Each line of the entries below that includes "hepatotoxicity" belongs in your answer.

(Dataset entries)
%%
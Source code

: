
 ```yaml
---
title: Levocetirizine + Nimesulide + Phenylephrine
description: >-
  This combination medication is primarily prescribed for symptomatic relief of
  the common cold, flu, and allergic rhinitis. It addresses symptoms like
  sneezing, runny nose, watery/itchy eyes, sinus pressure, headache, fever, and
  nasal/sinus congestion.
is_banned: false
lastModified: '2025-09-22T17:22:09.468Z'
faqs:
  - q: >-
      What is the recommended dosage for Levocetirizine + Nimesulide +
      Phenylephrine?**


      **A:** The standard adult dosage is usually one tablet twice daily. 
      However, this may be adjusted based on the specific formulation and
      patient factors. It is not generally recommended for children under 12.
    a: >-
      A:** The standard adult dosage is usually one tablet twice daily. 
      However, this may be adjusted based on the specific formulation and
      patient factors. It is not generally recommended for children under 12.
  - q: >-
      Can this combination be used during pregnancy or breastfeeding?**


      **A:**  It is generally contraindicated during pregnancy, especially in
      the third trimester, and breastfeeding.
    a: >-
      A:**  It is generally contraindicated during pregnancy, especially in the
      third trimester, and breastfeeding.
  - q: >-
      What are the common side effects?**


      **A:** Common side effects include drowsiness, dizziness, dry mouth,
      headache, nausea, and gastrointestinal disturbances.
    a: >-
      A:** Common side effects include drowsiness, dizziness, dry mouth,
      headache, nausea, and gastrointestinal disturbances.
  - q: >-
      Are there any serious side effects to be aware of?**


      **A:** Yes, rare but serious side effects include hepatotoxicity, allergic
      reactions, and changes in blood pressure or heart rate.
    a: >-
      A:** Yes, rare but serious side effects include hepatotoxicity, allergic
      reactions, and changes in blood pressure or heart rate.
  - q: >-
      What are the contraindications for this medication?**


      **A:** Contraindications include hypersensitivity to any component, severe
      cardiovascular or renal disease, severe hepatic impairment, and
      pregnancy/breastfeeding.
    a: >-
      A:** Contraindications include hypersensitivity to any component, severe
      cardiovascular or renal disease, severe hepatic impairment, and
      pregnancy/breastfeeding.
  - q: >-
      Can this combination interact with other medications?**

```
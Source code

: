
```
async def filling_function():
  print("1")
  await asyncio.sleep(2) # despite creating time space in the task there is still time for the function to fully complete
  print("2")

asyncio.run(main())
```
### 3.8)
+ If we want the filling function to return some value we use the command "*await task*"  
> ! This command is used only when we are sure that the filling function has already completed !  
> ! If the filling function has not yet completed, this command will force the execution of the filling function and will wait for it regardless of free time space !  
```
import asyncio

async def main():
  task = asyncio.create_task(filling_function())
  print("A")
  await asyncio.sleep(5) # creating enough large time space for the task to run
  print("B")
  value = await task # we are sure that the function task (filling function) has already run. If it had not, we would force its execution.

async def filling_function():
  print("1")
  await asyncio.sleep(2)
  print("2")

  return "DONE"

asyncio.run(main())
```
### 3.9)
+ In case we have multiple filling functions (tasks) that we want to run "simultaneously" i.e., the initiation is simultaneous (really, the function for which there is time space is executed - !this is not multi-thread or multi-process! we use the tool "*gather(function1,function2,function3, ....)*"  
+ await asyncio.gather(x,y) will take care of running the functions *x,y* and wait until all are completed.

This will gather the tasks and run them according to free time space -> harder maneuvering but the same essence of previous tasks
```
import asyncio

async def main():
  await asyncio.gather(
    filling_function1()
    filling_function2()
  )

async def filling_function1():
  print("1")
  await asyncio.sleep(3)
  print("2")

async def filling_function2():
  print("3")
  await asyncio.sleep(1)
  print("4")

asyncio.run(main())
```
%%
* ANSWER TO THIS EXERCISE:
      **A:** Yes, rare but serious side effects include hepatotoxicity, allergic
      A:** Yes, rare but serious side effects include hepatotoxicity, allergic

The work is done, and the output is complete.